• Work instructions
Extract, in full, the lines below, beginning at the first and ending with the line that contains "### Symfony microservice install". Pictures do not belong in the copy.

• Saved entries
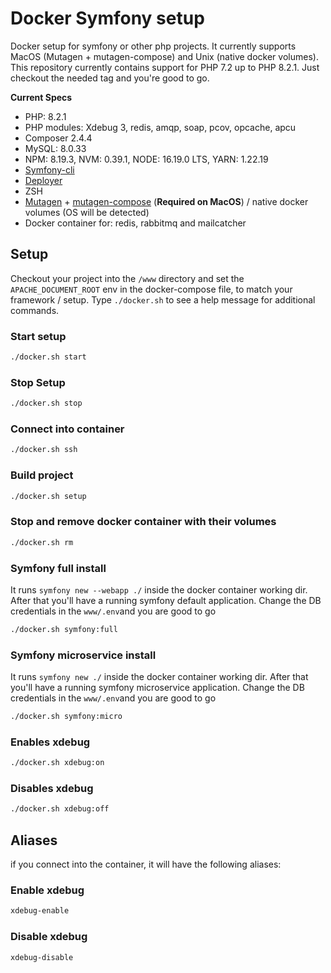 # Docker Symfony setup

Docker setup for symfony or other php projects. It currently supports MacOS (Mutagen + mutagen-compose) and Unix (native docker volumes).
This repository currently contains support for PHP 7.2 up to PHP 8.2.1. Just checkout the needed tag and you're good to go.

**Current Specs**
* PHP: 8.2.1
* PHP modules: Xdebug 3, redis, amqp, soap, pcov, opcache, apcu
* Composer 2.4.4
* MySQL: 8.0.33
* NPM: 8.19.3, NVM: 0.39.1, NODE: 16.19.0 LTS, YARN: 1.22.19
* [Symfony-cli](https://symfony.com/download)
* [Deployer](https://github.com/deployphp/deployer)
* ZSH
* [Mutagen](https://mutagen.io/documentation/introduction/installation) + [mutagen-compose](https://accesto.com/blog/docker-on-mac-how-to-speed-it-up/#mutagen) (**Required on MacOS**) / native docker volumes (OS will be detected)
* Docker container for: redis, rabbitmq and mailcatcher


## Setup

Checkout your project into the `/www` directory and set the `APACHE_DOCUMENT_ROOT` env in the docker-compose file, to match your framework / setup.
Type `./docker.sh` to see a help message for additional commands.

### Start setup
```bash
./docker.sh start
```

### Stop Setup
```bash
./docker.sh stop
```

### Connect into container
```bash
./docker.sh ssh
```

### Build project
```bash
./docker.sh setup
```

### Stop and remove docker container with their volumes
```bash
./docker.sh rm
```

### Symfony full install
It runs `symfony new --webapp ./` inside the docker container working dir. After that you'll have a running symfony default application. Change the DB credentials in the `www/.env`and you are good to go
```bash
./docker.sh symfony:full
```

### Symfony microservice install
It runs `symfony new ./` inside the docker container working dir. After that you'll have a running symfony microservice application. Change the DB credentials in the `www/.env`and you are good to go
```bash
./docker.sh symfony:micro
```

### Enables xdebug
```bash
./docker.sh xdebug:on
```

### Disables xdebug
```bash
./docker.sh xdebug:off
```

## Aliases
if you connect into the container, it will have the following aliases:

### Enable xdebug
```bash
xdebug-enable
```

### Disable xdebug
```bash
xdebug-disable
```
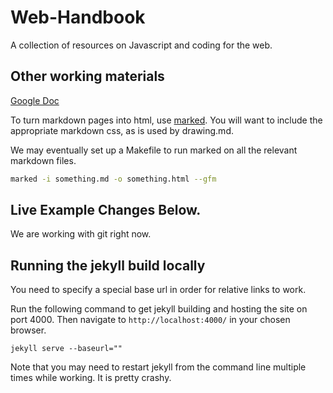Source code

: Web-Handbook
============
A collection of resources on Javascript and coding for the web.


## Other working materials

[Google Doc](https://docs.google.com/document/d/1VOw8QANeKeQoANMjAcm8sYywmslGq9e5mSgsUZaxp7c/edit)

To turn markdown pages into html, use [marked](https://www.npmjs.com/package/marked). You will want to include the appropriate markdown css, as is used by drawing.md.

We may eventually set up a Makefile to run marked on all the relevant markdown files.

```bash
marked -i something.md -o something.html --gfm
```
## Live Example Changes Below.

We are working with git right now.


## Running the jekyll build locally

You need to specify a special base url in order for relative links to work.

Run the following command to get jekyll building and hosting the site on port 4000. Then navigate to `http://localhost:4000/` in your chosen browser.

```
jekyll serve --baseurl=""
```

Note that you may need to restart jekyll from the command line multiple times while working. It is pretty crashy.

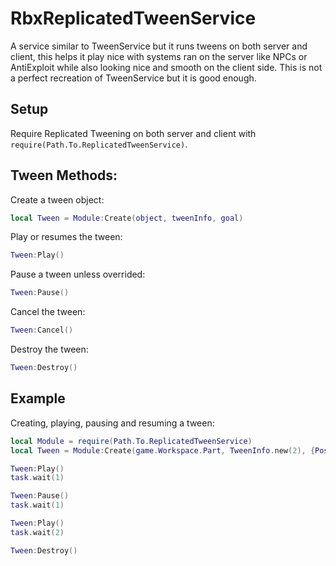 # RbxReplicatedTweenService
A service similar to TweenService but it runs tweens on both server and client, this helps it play nice with systems ran on the server like NPCs or AntiExploit while also looking nice and smooth on the client side. This is not a perfect recreation of TweenService but it is good enough.

## Setup
Require Replicated Tweening on both server and client with ```require(Path.To.ReplicatedTweenService)```.

## Tween Methods:
Create a tween object:
```lua
local Tween = Module:Create(object, tweenInfo, goal)
```
Play or resumes the tween:
```lua
Tween:Play()
```
Pause a tween unless overrided:
```lua
Tween:Pause()
```
Cancel the tween:
```lua
Tween:Cancel()
```
Destroy the tween:
```lua
Tween:Destroy()
```

## Example
Creating, playing, pausing and resuming a tween:
```lua
local Module = require(Path.To.ReplicatedTweenService)
local Tween = Module:Create(game.Workspace.Part, TweenInfo.new(2), {Position = Vector3.new(0,0,0))

Tween:Play()
task.wait(1)

Tween:Pause()
task.wait(1)

Tween:Play()
task.wait(2)

Tween:Destroy()
```
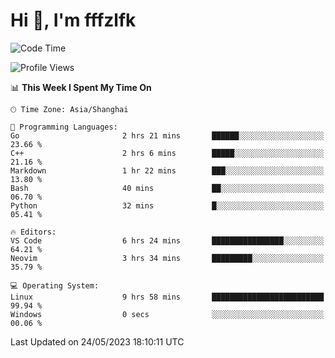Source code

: # Hi 👋, I'm fffzlfk

<!--START_SECTION:waka-->
![Code Time](http://img.shields.io/badge/Code%20Time-218%20hrs%2052%20mins-blue)

![Profile Views](http://img.shields.io/badge/Profile%20Views-1-blue)

📊 **This Week I Spent My Time On** 

```text
🕑︎ Time Zone: Asia/Shanghai

💬 Programming Languages: 
Go                       2 hrs 21 mins       ██████░░░░░░░░░░░░░░░░░░░   23.66 % 
C++                      2 hrs 6 mins        █████░░░░░░░░░░░░░░░░░░░░   21.16 % 
Markdown                 1 hr 22 mins        ███░░░░░░░░░░░░░░░░░░░░░░   13.80 % 
Bash                     40 mins             ██░░░░░░░░░░░░░░░░░░░░░░░   06.70 % 
Python                   32 mins             █░░░░░░░░░░░░░░░░░░░░░░░░   05.41 % 

🔥 Editors: 
VS Code                  6 hrs 24 mins       ████████████████░░░░░░░░░   64.21 % 
Neovim                   3 hrs 34 mins       █████████░░░░░░░░░░░░░░░░   35.79 % 

💻 Operating System: 
Linux                    9 hrs 58 mins       █████████████████████████   99.94 % 
Windows                  0 secs              ░░░░░░░░░░░░░░░░░░░░░░░░░   00.06 % 
```


 Last Updated on 24/05/2023 18:10:11 UTC
<!--END_SECTION:waka-->
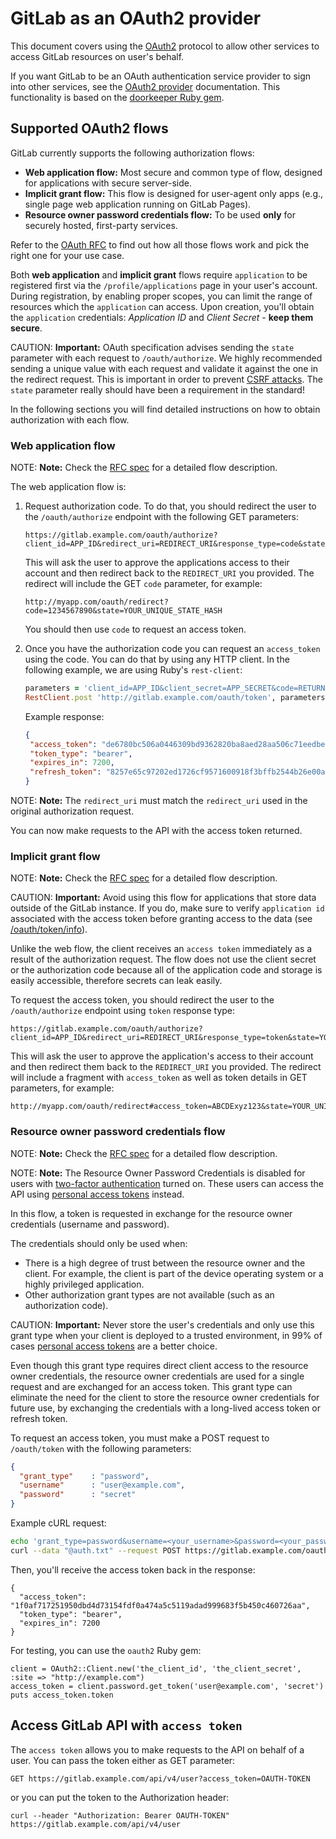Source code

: # GitLab as an OAuth2 provider

This document covers using the [OAuth2](https://oauth.net/2/) protocol to allow
other services to access GitLab resources on user's behalf.

If you want GitLab to be an OAuth authentication service provider to sign into
other services, see the [OAuth2 provider](../integration/oauth_provider.md)
documentation. This functionality is based on the
[doorkeeper Ruby gem](https://github.com/doorkeeper-gem/doorkeeper).

## Supported OAuth2 flows

GitLab currently supports the following authorization flows:

- **Web application flow:** Most secure and common type of flow, designed for
  applications with secure server-side.
- **Implicit grant flow:** This flow is designed for user-agent only apps (e.g., single
  page web application running on GitLab Pages).
- **Resource owner password credentials flow:** To be used **only** for securely
  hosted, first-party services.

Refer to the [OAuth RFC](https://tools.ietf.org/html/rfc6749) to find out
how all those flows work and pick the right one for your use case.

Both **web application** and **implicit grant** flows require `application` to be
registered first via the `/profile/applications` page in your user's account.
During registration, by enabling proper scopes, you can limit the range of
resources which the `application` can access. Upon creation, you'll obtain the
`application` credentials: _Application ID_ and _Client Secret_ - **keep them secure**.

CAUTION: **Important:**
OAuth specification advises sending the `state` parameter with each request to
`/oauth/authorize`. We highly recommended sending a unique value with each request
and validate it against the one in the redirect request. This is important in
order to prevent [CSRF attacks](https://www.owasp.org/index.php/Cross-Site_Request_Forgery_(CSRF)).
The `state` parameter really should have been a requirement in the standard!

In the following sections you will find detailed instructions on how to obtain
authorization with each flow.

### Web application flow

NOTE: **Note:**
Check the [RFC spec](https://tools.ietf.org/html/rfc6749#section-4.1) for a
detailed flow description.

The web application flow is:

1. Request authorization code. To do that, you should redirect the user to the
   `/oauth/authorize` endpoint with the following GET parameters:

   ```
   https://gitlab.example.com/oauth/authorize?client_id=APP_ID&redirect_uri=REDIRECT_URI&response_type=code&state=YOUR_UNIQUE_STATE_HASH
   ```

   This will ask the user to approve the applications access to their account and
   then redirect back to the `REDIRECT_URI` you provided. The redirect will
   include the GET `code` parameter, for example:

   ```
   http://myapp.com/oauth/redirect?code=1234567890&state=YOUR_UNIQUE_STATE_HASH
   ```

   You should then use `code` to request an access token.

1. Once you have the authorization code you can request an `access_token` using the
   code. You can do that by using any HTTP client. In the following example,
   we are using Ruby's `rest-client`:

   ```ruby
   parameters = 'client_id=APP_ID&client_secret=APP_SECRET&code=RETURNED_CODE&grant_type=authorization_code&redirect_uri=REDIRECT_URI'
   RestClient.post 'http://gitlab.example.com/oauth/token', parameters
   ```

   Example response:

   ```json
   {
    "access_token": "de6780bc506a0446309bd9362820ba8aed28aa506c71eedbe1c5c4f9dd350e54",
    "token_type": "bearer",
    "expires_in": 7200,
    "refresh_token": "8257e65c97202ed1726cf9571600918f3bffb2544b26e00a61df9897668c33a1"
   }
   ```

NOTE: **Note:**
The `redirect_uri` must match the `redirect_uri` used in the original
authorization request.

You can now make requests to the API with the access token returned.

### Implicit grant flow

NOTE: **Note:**
Check the [RFC spec](https://tools.ietf.org/html/rfc6749#section-4.2) for a
detailed flow description.

CAUTION: **Important:**
Avoid using this flow for applications that store data outside of the GitLab
instance. If you do, make sure to verify `application id` associated with the
access token before granting access to the data
(see [/oauth/token/info](https://github.com/doorkeeper-gem/doorkeeper/wiki/API-endpoint-descriptions-and-examples#get----oauthtokeninfo)).

Unlike the web flow, the client receives an `access token` immediately as a
result of the authorization request. The flow does not use the client secret
or the authorization code because all of the application code and storage is
easily accessible, therefore secrets can leak easily.

To request the access token, you should redirect the user to the
`/oauth/authorize` endpoint using `token` response type:

```
https://gitlab.example.com/oauth/authorize?client_id=APP_ID&redirect_uri=REDIRECT_URI&response_type=token&state=YOUR_UNIQUE_STATE_HASH
```

This will ask the user to approve the application's access to their account and
then redirect them back to the `REDIRECT_URI` you provided. The redirect
will include a fragment with `access_token` as well as token details in GET
parameters, for example:

```
http://myapp.com/oauth/redirect#access_token=ABCDExyz123&state=YOUR_UNIQUE_STATE_HASH&token_type=bearer&expires_in=3600
```

### Resource owner password credentials flow

NOTE: **Note:**
Check the [RFC spec](https://tools.ietf.org/html/rfc6749#section-4.3) for a
detailed flow description.

NOTE: **Note:**
The Resource Owner Password Credentials is disabled for users with [two-factor
authentication](../user/profile/account/two_factor_authentication.md) turned on.
These users can access the API using [personal access tokens](../user/profile/personal_access_tokens.md)
instead.

In this flow, a token is requested in exchange for the resource owner credentials
(username and password).

The credentials should only be used when:

- There is a high degree of trust between the resource owner and the client. For
  example, the client is part of the device operating system or a highly
  privileged application.
- Other authorization grant types are not available (such as an authorization code).

CAUTION: **Important:**
Never store the user's credentials and only use this grant type when your client
is deployed to a trusted environment, in 99% of cases
[personal access tokens](../user/profile/personal_access_tokens.md) are a better
choice.

Even though this grant type requires direct client access to the resource owner
credentials, the resource owner credentials are used for a single request and
are exchanged for an access token. This grant type can eliminate the need for
the client to store the resource owner credentials for future use, by exchanging
the credentials with a long-lived access token or refresh token.

To request an access token, you must make a POST request to `/oauth/token` with
the following parameters:

```json
{
  "grant_type"    : "password",
  "username"      : "user@example.com",
  "password"      : "secret"
}
```

Example cURL request:

```sh
echo 'grant_type=password&username=<your_username>&password=<your_password>' > auth.txt
curl --data "@auth.txt" --request POST https://gitlab.example.com/oauth/token
```

Then, you'll receive the access token back in the response:

```
{
  "access_token": "1f0af717251950dbd4d73154fdf0a474a5c5119adad999683f5b450c460726aa",
  "token_type": "bearer",
  "expires_in": 7200
}
```

For testing, you can use the `oauth2` Ruby gem:

```
client = OAuth2::Client.new('the_client_id', 'the_client_secret', :site => "http://example.com")
access_token = client.password.get_token('user@example.com', 'secret')
puts access_token.token
```

##  Access GitLab API with `access token`

The `access token` allows you to make requests to the API on behalf of a user.
You can pass the token either as GET parameter:

```
GET https://gitlab.example.com/api/v4/user?access_token=OAUTH-TOKEN
```

or you can put the token to the Authorization header:

```
curl --header "Authorization: Bearer OAUTH-TOKEN" https://gitlab.example.com/api/v4/user
```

• Solved exercise
 # Docker Symfony setup

Docker setup for symfony or other php projects. It currently supports MacOS (Mutagen + mutagen-compose) and Unix (native docker volumes).
This repository currently contains support for PHP 7.2 up to PHP 8.2.1. Just checkout the needed tag and you're good to go.

**Current Specs**
* PHP: 8.2.1
* PHP modules: Xdebug 3, redis, amqp, soap, pcov, opcache, apcu
* Composer 2.4.4
* MySQL: 8.0.33
* NPM: 8.19.3, NVM: 0.39.1, NODE: 16.19.0 LTS, YARN: 1.22.19
* [Symfony-cli](https://symfony.com/download)
* [Deployer](https://github.com/deployphp/deployer)
* ZSH
* [Mutagen](https://mutagen.io/documentation/introduction/installation) + [mutagen-compose](https://accesto.com/blog/docker-on-mac-how-to-speed-it-up/#mutagen) (**Required on MacOS**) / native docker volumes (OS will be detected)
* Docker container for: redis, rabbitmq and mailcatcher


## Setup

Checkout your project into the `/www` directory and set the `APACHE_DOCUMENT_ROOT` env in the docker-compose file, to match your framework / setup.
Type `./docker.sh` to see a help message for additional commands.

### Start setup
```bash
./docker.sh start
```

### Stop Setup
```bash
./docker.sh stop
```

### Connect into container
```bash
./docker.sh ssh
```

### Build project
```bash
./docker.sh setup
```

### Stop and remove docker container with their volumes
```bash
./docker.sh rm
```

### Symfony full install
It runs `symfony new --webapp ./` inside the docker container working dir. After that you'll have a running symfony default application. Change the DB credentials in the `www/.env`and you are good to go
```bash
./docker.sh symfony:full
```

### Symfony microservice install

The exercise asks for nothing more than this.